4. arrival_date_year (float64)
    - min: 2015
    - max: 2017
5. arrival_date_month (type)
    - January, February, ..., December
6. arrival_date_week_number (float64)
    - min: 1
    - max: 53
    - We believe that this variable most likely represents the week number in the year (e.g., 6 means the 6th week of the year).
7. arrival_date_day_of_month (float64)
    - min: 1
    - max: 31
8. stays_in_weekend_nights (float64)
    - min: 0 
    - max: 19
9. stays_in_week_nights (float64)
    - min: 0
    - max: 50
10. adults (float64)
    - min: 0
    - max: 55
11. children (float64)
    - min: 0
    - max: 10
12. babies (float64)
    - min: 0
    - max: 10
13. meal (type)
    - 'BB': We believe this stands for "Bed and Breakfast", indicating that breakfast is included, but no other meals are provided
    - 'FB': "Full Board" includes breakfast, lunch, and dinner.
    - 'HB': "Half Board" includes breakfast and one additional meal, typically dinner, but not lunch.
    - 'SC': "Self-Catering" means that guests are responsible for arranging their own meals.
    - 'Undefined': This likely indicates that the meal plan is either not specified or does not fit into any of the above categories.
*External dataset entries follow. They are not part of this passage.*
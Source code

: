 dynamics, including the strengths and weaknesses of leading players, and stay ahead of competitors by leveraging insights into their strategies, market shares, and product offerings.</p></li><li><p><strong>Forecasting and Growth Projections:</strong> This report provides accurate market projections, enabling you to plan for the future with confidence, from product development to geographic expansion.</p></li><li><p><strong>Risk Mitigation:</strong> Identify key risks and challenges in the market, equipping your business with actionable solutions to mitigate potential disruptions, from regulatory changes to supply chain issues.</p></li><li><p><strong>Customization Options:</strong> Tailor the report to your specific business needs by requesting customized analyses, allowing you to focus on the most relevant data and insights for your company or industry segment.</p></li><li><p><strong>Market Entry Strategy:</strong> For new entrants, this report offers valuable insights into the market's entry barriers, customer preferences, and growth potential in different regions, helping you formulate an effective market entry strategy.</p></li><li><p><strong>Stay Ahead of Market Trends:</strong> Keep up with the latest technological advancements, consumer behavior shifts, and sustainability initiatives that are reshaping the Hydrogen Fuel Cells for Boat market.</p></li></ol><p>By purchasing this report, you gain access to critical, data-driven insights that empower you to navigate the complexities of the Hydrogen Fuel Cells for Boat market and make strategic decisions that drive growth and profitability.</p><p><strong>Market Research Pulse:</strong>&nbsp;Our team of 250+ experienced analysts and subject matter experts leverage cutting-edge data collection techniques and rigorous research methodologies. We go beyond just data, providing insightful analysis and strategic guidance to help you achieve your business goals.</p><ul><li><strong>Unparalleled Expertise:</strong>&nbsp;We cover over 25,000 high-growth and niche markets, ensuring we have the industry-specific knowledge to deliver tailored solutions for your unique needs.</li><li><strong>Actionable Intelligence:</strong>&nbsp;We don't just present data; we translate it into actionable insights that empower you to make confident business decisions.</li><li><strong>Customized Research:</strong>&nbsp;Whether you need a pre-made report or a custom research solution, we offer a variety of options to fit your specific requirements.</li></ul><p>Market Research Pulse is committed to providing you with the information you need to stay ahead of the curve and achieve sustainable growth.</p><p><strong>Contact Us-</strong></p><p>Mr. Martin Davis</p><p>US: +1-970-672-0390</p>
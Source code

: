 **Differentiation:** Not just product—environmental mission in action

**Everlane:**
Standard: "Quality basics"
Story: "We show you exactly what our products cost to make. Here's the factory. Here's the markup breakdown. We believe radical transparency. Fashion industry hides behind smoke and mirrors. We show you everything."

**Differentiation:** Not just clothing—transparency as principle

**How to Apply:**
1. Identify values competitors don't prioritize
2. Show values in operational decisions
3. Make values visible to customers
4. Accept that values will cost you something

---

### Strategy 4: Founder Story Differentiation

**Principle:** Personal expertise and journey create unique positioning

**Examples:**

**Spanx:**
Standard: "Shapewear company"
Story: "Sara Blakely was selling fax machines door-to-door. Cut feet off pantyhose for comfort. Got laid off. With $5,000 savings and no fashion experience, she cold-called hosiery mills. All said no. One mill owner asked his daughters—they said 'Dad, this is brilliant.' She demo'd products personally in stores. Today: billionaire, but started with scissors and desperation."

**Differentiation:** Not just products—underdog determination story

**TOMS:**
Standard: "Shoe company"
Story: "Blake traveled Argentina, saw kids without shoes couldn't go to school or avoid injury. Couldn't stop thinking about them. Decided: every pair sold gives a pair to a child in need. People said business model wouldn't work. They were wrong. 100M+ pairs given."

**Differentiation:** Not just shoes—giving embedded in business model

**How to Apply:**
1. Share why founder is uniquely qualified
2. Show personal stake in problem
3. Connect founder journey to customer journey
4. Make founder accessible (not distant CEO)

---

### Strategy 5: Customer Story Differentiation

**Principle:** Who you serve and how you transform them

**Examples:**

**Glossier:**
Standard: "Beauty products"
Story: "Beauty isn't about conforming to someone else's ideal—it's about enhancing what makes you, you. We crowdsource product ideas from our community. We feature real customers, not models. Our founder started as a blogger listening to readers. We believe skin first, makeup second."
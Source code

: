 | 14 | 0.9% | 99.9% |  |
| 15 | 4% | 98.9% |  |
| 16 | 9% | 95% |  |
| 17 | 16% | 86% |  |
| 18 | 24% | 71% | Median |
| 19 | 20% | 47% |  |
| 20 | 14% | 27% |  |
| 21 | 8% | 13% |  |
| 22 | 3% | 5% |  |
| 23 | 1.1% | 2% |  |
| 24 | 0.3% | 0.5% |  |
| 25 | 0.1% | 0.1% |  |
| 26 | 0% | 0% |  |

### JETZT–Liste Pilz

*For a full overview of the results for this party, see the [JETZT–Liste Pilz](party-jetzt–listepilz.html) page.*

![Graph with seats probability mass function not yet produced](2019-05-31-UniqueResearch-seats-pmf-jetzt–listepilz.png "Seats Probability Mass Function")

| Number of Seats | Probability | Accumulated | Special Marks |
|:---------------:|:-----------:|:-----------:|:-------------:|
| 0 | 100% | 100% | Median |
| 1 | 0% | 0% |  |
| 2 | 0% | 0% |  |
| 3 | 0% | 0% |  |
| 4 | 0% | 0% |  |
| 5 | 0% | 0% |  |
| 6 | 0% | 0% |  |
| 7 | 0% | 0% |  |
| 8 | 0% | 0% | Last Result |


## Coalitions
This could be due to missing data, an unusual meal plan, or the hotel not offering any predefined meal plans.
        - Since there are only 1,169 'Undefined' values out of 119,390 total values, we will be omitting these rows from our analysis.
14. country (type)
    - We believe that the input values in this column represent country ISO codes (e.g. AUT = Austria)
15. market_segment (type)
    - 'Direct': Reservations made directly with the hotel via phone, email, or fax.
    - 'Corporate': Reservations made by guests who receive discounted rates through their company, often as part of a contract.
    - 'Online TA': Reservations made through online third-party platforms, also known as online travel agencies (e.g., Booking.com, Expedia).
    - 'Offline TA/TO': Reservations made through offline travel agents or tour operators.
    - 'Complementary': Guests staying at the hotel free of charge.
    - 'Groups': Reservations made on behalf of a group, often for events, tours, or corporate gatherings.
    - 'Undefined': The meaning of this value is unclear. Since there are only two 'Undefined' market segment values in the entire dataset, we will be removing these rows for cleaner data.
    - 'Aviation': Possibly reservations made using aviation-related credits or for airline crew members.
16. distribution_channel (type)
    - 'Direct': Reservations made directly with the hotel, bypassing third-party intermediaries.
    - 'Corporate': Bookings made by companies on behalf of their employees or guests, usually under negotiated rates or corporate contracts.
    - 'TA/TO': Reservations made through traditional travel agents or tour operators.
    - 'Undefined': This value indicates that the distribution channel is not specified or could not be categorized into one of the known channels. It might represent missing or improperly categorized data. Given its ambiguity, we will be excluding these values.
    - 'GDS': Global Distribution Systems are computer reservation systems that provide access to hotel inventory for travel agencies and suppliers.
17. is_repeated_guest (float64)
    - 0
    - 1
18. previous_cancellations (float64)
    - min: 0
    - max: 26
19. previous_bookings_not_canceled (float64)
    - min: 0
    - max: 72

We will be excluding the "reserved_room_type" and "assigned_room_type" columns from our analysis since we are not sure what each letter input represents.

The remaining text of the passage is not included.